▸ Problem details
Starting at the top of the entries, restate word for word each line up to and including the one with "一个好的UX站首先自己的网站设计一定要足够优秀, 毕竟自己的瓜不甜, 如何叫人种瓜呢?".

[Stored data]
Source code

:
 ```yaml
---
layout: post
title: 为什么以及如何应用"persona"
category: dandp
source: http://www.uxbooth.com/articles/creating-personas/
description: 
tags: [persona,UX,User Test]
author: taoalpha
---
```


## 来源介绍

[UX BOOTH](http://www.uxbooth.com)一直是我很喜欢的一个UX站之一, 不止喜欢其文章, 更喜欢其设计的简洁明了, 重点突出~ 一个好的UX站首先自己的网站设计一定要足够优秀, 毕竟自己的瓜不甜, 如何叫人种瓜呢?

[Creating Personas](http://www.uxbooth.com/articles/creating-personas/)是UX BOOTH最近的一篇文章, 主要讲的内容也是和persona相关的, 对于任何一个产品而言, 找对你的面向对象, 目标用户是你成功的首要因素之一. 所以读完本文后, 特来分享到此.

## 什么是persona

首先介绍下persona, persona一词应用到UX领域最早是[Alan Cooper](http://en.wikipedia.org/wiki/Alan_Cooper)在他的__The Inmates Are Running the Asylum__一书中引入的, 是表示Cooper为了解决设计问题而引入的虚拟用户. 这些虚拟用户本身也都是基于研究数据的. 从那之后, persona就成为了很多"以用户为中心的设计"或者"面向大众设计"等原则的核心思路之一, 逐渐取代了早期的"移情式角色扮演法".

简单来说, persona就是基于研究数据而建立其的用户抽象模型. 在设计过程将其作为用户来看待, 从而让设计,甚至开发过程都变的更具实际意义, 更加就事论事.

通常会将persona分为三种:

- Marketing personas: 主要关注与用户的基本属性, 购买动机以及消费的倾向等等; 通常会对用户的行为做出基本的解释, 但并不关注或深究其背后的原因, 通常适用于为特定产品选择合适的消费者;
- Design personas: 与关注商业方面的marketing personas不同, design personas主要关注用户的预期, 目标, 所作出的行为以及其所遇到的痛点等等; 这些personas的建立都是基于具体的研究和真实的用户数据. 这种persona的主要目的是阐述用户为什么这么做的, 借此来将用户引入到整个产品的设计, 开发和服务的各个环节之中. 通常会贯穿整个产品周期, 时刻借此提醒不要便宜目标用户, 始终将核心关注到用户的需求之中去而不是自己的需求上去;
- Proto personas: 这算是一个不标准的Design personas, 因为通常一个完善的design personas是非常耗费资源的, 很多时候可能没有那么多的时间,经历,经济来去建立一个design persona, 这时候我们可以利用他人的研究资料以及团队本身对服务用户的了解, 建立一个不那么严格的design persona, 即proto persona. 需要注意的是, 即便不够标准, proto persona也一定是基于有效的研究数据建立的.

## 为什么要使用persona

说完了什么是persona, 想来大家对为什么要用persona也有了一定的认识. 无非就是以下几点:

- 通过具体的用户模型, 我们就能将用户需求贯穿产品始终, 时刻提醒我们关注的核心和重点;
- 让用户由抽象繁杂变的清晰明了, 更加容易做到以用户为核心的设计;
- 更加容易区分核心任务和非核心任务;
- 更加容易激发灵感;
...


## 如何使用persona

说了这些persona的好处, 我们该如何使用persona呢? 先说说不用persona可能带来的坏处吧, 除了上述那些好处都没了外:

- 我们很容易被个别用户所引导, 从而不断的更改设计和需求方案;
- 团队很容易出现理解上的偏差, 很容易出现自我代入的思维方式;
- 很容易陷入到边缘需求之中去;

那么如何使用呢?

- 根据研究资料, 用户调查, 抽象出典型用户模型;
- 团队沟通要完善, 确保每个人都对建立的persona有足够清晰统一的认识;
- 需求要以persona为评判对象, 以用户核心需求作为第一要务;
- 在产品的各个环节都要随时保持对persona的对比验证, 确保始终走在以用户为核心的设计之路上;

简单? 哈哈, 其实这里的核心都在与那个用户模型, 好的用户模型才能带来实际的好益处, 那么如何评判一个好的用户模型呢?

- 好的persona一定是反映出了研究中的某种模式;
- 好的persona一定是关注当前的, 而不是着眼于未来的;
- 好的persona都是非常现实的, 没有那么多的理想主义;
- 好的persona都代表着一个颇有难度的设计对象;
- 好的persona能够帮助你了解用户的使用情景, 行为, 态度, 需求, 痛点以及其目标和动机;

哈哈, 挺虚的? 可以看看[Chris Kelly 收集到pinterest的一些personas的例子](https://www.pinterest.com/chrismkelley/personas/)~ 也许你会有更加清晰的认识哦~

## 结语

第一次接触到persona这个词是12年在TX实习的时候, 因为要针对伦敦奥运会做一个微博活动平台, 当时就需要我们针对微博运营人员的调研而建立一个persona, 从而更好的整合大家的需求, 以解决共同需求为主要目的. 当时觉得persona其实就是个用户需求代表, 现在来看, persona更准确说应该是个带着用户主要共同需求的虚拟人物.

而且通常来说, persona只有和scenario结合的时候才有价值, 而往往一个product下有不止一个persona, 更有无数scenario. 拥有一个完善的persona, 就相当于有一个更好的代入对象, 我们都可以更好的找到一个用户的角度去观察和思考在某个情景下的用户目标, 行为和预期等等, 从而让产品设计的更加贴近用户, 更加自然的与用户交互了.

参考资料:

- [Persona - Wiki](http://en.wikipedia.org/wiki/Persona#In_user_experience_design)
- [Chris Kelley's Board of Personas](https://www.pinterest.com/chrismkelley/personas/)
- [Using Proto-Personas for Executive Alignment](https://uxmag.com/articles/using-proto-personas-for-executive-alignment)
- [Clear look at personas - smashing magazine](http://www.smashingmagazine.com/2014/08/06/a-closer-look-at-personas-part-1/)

▸ Response to the exercise
Source code

:
 ```yaml
---
layout: post
title: 为什么以及如何应用"persona"
category: dandp
source: http://www.uxbooth.com/articles/creating-personas/
description: 
tags: [persona,UX,User Test]
author: taoalpha
---
```


## 来源介绍

[UX BOOTH](http://www.uxbooth.com)一直是我很喜欢的一个UX站之一, 不止喜欢其文章, 更喜欢其设计的简洁明了, 重点突出~ 一个好的UX站首先自己的网站设计一定要足够优秀, 毕竟自己的瓜不甜, 如何叫人种瓜呢?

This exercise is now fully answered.